What's wrong with strcmp?

David Cary picture David Cary · Jun 22, 2014 · Viewed 32.7k times · Source

In the responses to the question Reading In A String and comparing it C, more than one person discouraged the use of strcmp(), saying things like

I also strongly, strongly advise you to get used to using strncmp() now, ... to avoid many problems down the road.

or (in Why does my string comparison fail? )

Make certain you use strncmp and not strcmp. strcmp is profoundly unsafe.

What problems are they alluding to?

The reason scanf() with string specifiers and gets() are strongly discouraged is because they almost inevitably lead to buffer overflow vulnerabilities. However, it's not possible to overflow a buffer with strcmp(), right?
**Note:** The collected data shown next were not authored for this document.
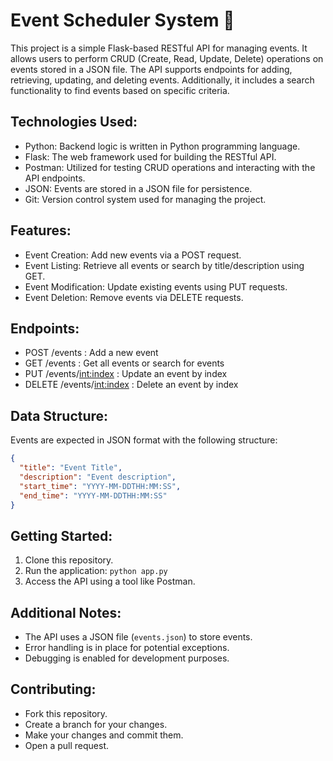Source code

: # Event Scheduler System 🚀

This project is a simple Flask-based RESTful API for managing events. It allows users to perform CRUD (Create, Read, Update, Delete) operations on events stored in a JSON file. The API supports endpoints for adding, retrieving, updating, and deleting events. Additionally, it includes a search functionality to find events based on specific criteria.

## Technologies Used:

- Python: Backend logic is written in Python programming language.
- Flask: The web framework used for building the RESTful API.
- Postman: Utilized for testing CRUD operations and interacting with the API endpoints.
- JSON: Events are stored in a JSON file for persistence.
- Git: Version control system used for managing the project.

## Features:

- Event Creation: Add new events via a POST request.
- Event Listing: Retrieve all events or search by title/description using GET.
- Event Modification: Update existing events using PUT requests.
- Event Deletion: Remove events via DELETE requests.

## Endpoints:

- POST /events : Add a new event
- GET /events : Get all events or search for events
- PUT /events/<int:index> : Update an event by index
- DELETE /events/<int:index> : Delete an event by index

## Data Structure:

Events are expected in JSON format with the following structure:

```json
{
  "title": "Event Title",
  "description": "Event description",
  "start_time": "YYYY-MM-DDTHH:MM:SS",
  "end_time": "YYYY-MM-DDTHH:MM:SS"
}
```

## Getting Started:

1. Clone this repository.
2. Run the application: `python app.py`
3. Access the API using a tool like Postman.

## Additional Notes:

- The API uses a JSON file (`events.json`) to store events.
- Error handling is in place for potential exceptions.
- Debugging is enabled for development purposes.

## Contributing:

- Fork this repository.
- Create a branch for your changes.
- Make your changes and commit them.
- Open a pull request.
"A buffer overflow, or buffer overrun, is an anomaly where a program, while writing data to a buffer, overruns the buffer's boundary and overwrites adjacent memory."

( -- Wikipedia: buffer overflow).

Since the strcmp() function never writes to any buffer, the strcmp() function cannot cause a buffer overflow, right?

What is the reason people discourage the use of strcmp(), and recommend strncmp() instead?

Answer

Jonathon Reinhart picture Jonathon Reinhart · Jun 22, 2014

While strncmp can prevent you from overrunning a buffer, its primary purpose isn't for safety. Rather, it exists for the case where one wants to compare only the first N characters of a (properly possibly NUL-terminated) string.

From the man page:

The strcmp() function compares the two strings s1 and s2. It returns an integer less than, equal to, or greater than zero if s1 is found, respectively, to be less than, to match, or be greater than s2.

The strncmp() function is similar, except it compares the only first (at most) n bytes of s1 and s2.

Note that strncmp in this case cannot be replaced with a simple memcmp, because you still need to take advantage of its stop-on-NUL behavior, in case one of the strings is shorter than n.

If strcmp causes a buffer overrun, then one of two things is true:

  1. Your data isn't expected to be NUL-terminated, and you should be using memcmp instead.
  2. Your data is expected to be NUL-terminated, but you've already screwed up when you populated the buffer, by somehow not NUL-terminating it.

Note that reading past the end of a buffer is still considered a buffer overrun. While it may seem harmless, it can be just as dangerous as writing past the end.

Reading, writing, executing... it doesn't matter. Any memory reference to an unintended address is undefined behavior. In the most apparent scenario, you attempt to access a page that isn't mapped into your process's address space, causing a page fault, and subsequent SIGSEGV. In the worst case, you sometimes run into a \0 byte, but other times you run into some other buffer, causing inconstant program behavior.